Thießen: Das ist eine höchst riskante Angelegenheit. Erstens weiß kaum jemand, wie seriös der Organisator einer solchen Internet-Seite ist. Außerdem kann in vielen dieser Foren jeder verbreiten, was er will. Es weiß ja niemand, wer sich hinter den Fantasienamen der Chatteilnehmer verbirgt. Wenn Anleger schließlich auch noch keine Ahnung von dem betroffenen Unternehmen haben, wird klar, dass Gerüchte keine Basis für eine Investmentstrategie sind, sondern einem Lotteriespiel gleichen.
mm: Trotzdem wächst die Zahl so genannter Day-Trader, die innerhalb eines Tages Aktien kaufen und auch wieder verkaufen.
Thießen: Die meisten Day-Trader geben schon nach weniger als einem Jahr auf. Obwohl sie pausenlos vor dem Computer sitzen, bekommen auch sie Gerüchte später mit als die institutionellen Händler.
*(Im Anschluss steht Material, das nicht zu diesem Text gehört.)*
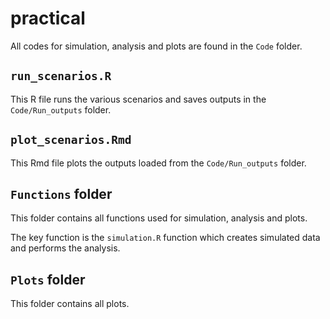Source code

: # practical

All codes for simulation, analysis and plots are found in the `Code` folder. 

## `run_scenarios.R`

This R file runs the various scenarios and saves outputs in the `Code/Run_outputs` folder. 

## `plot_scenarios.Rmd` 

This Rmd file plots the outputs loaded from the `Code/Run_outputs` folder.

## `Functions` folder 

This folder contains all functions used for simulation, analysis and plots. 

The key function is the `simulation.R` function which creates simulated data and performs the analysis.

## `Plots` folder 

This folder contains all plots.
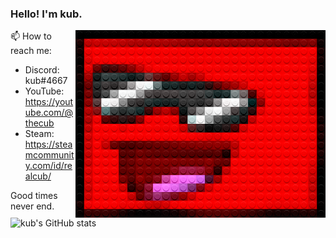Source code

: 
### Hello! I'm kub.

<img src="./legofy2.png" width="400" height="300" align="right"/>

📫 How to reach me:
- Discord: kub#4667
- YouTube: https://youtube.com/@thecub
- Steam: https://steamcommunity.com/id/realcub/

Good times never end.
![kub's GitHub stats](https://github-readme-stats.vercel.app/api?username=cub-has-injected&show_icons=true&theme=synthwave)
Zudem muss ein Privatinvestor für Kauf- und Verkaufsorders viel höhere Gebühren zahlen als die Profis. Auf Dauer rechnet sich das in den seltensten Fällen.
mm: Wie können sich Anleger vor Falschmeldungen schützen?
Thießen: Am besten ist es, die Gerüchte einfach zu ignorieren. Die Diskussionsforen im Internet dienen mehr der Unterhaltung als der Anlageentscheidung. Es ist reiner Wahnsinn, sich auf diese Tipps zu verlassen. Wer Aktiengesellschaften gründlich und fundamental analysiert und auf die Seriosität seiner Informationsquellen achtet, ist langfristig erfolgreicher.
mm: Haben Sie selbst denn schon an einem Börsengerücht Geld verdient?
Thießen: Nein, allerdings auch keines verloren. Bei Aktienkäufen halte ich es lieber mit dem verstorbenen Altmeister André Kostolany. Der sagte einmal: "Ein Börsianer darf, wenn es sich um Börsengerüchte handelt, nicht einmal seinem eigenen Vater trauen."